Records shown »
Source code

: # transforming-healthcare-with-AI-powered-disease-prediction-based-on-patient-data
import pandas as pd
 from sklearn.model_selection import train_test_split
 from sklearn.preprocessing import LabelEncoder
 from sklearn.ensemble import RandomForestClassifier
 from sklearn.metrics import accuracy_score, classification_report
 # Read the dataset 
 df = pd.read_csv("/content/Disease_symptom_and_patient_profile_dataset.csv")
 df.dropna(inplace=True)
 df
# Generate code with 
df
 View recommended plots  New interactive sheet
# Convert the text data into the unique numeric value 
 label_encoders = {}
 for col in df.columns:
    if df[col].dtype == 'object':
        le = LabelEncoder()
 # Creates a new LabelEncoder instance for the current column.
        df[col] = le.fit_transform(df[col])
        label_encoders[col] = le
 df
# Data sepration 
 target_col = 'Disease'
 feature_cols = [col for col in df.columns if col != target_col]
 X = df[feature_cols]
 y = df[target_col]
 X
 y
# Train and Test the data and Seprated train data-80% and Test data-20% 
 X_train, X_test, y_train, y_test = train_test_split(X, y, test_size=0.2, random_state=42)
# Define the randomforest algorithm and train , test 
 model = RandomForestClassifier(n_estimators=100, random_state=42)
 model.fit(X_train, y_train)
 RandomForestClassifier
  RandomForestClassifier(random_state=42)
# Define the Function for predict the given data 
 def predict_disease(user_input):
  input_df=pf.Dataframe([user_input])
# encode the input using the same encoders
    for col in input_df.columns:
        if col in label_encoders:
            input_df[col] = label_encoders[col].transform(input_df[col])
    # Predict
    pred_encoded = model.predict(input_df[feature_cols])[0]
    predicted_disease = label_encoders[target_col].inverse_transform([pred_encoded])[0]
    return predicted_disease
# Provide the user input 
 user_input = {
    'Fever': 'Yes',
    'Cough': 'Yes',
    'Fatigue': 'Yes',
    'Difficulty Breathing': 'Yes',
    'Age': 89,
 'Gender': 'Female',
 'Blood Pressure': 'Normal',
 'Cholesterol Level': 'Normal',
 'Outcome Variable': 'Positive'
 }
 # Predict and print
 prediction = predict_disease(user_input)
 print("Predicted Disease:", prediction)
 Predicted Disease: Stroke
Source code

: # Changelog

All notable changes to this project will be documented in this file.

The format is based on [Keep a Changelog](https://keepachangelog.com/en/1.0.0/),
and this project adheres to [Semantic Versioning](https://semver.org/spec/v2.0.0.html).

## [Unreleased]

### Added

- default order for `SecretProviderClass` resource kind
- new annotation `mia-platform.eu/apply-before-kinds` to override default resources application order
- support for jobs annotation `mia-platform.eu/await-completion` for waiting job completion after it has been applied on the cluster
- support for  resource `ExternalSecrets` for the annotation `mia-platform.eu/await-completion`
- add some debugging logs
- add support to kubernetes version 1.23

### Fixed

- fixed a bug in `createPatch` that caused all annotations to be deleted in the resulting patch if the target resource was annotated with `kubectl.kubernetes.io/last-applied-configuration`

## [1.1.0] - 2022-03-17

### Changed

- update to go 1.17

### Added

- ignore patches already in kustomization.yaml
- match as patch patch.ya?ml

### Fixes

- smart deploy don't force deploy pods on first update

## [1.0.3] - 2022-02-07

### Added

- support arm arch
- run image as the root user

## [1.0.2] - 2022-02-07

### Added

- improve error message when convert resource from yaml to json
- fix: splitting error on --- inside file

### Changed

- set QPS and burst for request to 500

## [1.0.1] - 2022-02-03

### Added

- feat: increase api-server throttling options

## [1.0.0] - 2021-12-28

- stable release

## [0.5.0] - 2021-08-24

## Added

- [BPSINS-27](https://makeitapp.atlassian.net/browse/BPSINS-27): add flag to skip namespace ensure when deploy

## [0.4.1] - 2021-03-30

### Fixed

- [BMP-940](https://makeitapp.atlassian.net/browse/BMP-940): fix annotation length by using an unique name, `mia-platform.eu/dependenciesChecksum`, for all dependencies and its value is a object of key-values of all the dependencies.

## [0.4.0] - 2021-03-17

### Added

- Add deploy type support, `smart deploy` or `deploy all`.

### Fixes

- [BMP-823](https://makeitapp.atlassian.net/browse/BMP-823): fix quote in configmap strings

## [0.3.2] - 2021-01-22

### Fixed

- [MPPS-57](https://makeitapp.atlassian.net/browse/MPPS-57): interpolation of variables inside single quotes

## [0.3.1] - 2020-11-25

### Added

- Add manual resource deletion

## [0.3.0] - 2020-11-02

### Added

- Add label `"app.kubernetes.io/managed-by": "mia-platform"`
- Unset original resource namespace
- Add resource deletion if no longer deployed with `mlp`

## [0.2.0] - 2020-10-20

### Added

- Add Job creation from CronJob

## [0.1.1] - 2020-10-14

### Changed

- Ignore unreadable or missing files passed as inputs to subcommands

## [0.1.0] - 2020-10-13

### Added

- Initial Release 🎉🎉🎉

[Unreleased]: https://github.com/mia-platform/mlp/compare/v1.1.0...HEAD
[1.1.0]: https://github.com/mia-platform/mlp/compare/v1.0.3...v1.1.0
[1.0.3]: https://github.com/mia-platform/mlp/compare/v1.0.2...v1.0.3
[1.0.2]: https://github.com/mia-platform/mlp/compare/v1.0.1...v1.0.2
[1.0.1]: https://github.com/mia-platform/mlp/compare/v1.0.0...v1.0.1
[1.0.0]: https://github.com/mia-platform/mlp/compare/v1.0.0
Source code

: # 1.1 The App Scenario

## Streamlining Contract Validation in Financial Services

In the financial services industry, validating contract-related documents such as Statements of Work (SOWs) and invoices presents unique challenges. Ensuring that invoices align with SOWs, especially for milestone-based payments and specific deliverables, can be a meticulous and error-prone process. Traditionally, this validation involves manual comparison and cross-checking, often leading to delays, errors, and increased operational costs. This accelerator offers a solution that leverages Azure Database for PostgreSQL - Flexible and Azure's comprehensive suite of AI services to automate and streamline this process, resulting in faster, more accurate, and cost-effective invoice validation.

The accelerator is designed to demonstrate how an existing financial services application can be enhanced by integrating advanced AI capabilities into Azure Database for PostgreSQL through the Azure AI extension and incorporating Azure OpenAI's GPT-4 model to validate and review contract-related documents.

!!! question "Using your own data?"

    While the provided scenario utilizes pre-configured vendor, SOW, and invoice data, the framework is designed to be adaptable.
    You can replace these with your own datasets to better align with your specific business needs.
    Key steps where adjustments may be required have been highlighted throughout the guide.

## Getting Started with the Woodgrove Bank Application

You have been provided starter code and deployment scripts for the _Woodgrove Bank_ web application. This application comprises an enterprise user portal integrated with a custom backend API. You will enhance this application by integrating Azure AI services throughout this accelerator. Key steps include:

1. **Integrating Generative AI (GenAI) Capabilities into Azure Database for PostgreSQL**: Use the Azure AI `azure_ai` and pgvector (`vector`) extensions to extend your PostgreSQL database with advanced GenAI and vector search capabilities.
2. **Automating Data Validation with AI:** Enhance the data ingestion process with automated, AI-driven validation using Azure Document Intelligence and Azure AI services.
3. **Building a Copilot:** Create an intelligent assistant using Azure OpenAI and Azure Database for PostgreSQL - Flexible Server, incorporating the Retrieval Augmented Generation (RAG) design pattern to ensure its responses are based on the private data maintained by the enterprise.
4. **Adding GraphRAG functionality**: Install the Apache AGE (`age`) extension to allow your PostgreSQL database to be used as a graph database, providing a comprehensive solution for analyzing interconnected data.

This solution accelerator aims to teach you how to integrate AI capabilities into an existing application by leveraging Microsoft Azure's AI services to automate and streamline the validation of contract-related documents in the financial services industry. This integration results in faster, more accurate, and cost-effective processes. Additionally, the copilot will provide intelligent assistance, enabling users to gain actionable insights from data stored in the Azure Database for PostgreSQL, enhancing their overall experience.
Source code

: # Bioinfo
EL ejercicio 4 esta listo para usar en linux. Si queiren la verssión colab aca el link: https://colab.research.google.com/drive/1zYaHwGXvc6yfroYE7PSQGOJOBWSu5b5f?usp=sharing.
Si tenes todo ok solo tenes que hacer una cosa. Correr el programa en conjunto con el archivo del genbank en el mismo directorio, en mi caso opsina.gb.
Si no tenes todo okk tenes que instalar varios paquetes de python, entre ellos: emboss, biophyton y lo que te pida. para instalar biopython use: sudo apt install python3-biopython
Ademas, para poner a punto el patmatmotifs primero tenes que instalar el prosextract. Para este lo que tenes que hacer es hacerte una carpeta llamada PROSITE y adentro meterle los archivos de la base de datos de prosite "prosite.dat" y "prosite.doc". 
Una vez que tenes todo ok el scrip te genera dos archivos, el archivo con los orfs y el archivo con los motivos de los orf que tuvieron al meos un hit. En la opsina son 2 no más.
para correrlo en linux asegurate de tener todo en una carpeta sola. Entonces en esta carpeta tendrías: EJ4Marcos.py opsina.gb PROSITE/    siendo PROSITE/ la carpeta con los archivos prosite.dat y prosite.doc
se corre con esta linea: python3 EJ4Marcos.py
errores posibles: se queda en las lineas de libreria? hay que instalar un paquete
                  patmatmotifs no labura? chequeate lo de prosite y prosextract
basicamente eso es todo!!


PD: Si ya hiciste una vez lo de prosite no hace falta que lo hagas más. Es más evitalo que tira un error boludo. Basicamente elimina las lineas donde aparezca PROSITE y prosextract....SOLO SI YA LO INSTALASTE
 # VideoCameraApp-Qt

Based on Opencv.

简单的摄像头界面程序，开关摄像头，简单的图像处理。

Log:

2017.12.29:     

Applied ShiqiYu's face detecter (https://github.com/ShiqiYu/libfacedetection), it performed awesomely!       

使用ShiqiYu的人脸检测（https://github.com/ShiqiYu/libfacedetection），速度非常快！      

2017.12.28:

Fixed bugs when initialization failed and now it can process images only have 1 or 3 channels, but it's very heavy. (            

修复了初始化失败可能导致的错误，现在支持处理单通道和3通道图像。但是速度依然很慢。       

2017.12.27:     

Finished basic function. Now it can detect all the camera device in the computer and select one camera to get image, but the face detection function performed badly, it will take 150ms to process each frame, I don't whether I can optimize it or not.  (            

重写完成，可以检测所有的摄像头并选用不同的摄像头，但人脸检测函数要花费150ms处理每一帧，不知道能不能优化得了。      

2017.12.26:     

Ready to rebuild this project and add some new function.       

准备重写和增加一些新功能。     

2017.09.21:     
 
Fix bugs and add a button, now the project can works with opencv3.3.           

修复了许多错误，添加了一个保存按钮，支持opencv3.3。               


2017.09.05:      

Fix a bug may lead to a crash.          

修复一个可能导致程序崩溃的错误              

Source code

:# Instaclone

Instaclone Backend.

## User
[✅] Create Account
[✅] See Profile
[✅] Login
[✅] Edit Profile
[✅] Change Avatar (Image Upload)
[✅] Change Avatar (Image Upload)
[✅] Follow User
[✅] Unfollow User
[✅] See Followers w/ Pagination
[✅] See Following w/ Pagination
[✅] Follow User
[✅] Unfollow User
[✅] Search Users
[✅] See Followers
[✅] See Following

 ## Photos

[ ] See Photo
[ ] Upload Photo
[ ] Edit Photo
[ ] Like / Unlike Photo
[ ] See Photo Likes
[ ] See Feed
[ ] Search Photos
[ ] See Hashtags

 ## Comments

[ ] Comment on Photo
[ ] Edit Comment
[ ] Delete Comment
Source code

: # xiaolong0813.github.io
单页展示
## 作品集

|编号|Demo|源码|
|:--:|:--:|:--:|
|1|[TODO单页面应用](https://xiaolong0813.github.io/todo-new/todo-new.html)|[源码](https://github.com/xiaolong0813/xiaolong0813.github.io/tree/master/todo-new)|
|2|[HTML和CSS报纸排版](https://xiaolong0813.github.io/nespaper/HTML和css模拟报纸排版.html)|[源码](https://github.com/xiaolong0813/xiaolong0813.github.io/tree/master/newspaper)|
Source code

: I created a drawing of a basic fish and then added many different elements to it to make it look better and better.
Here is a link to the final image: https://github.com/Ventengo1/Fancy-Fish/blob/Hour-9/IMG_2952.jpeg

Exercise directions »
Scan the material for lines with the word "ShiqiYu", and copy each line you find.

Problem solution »
Applied ShiqiYu's face detecter (https://github.com/ShiqiYu/libfacedetection), it performed awesomely!       
使用ShiqiYu的人脸检测（https://github.com/ShiqiYu/libfacedetection），速度非常快！      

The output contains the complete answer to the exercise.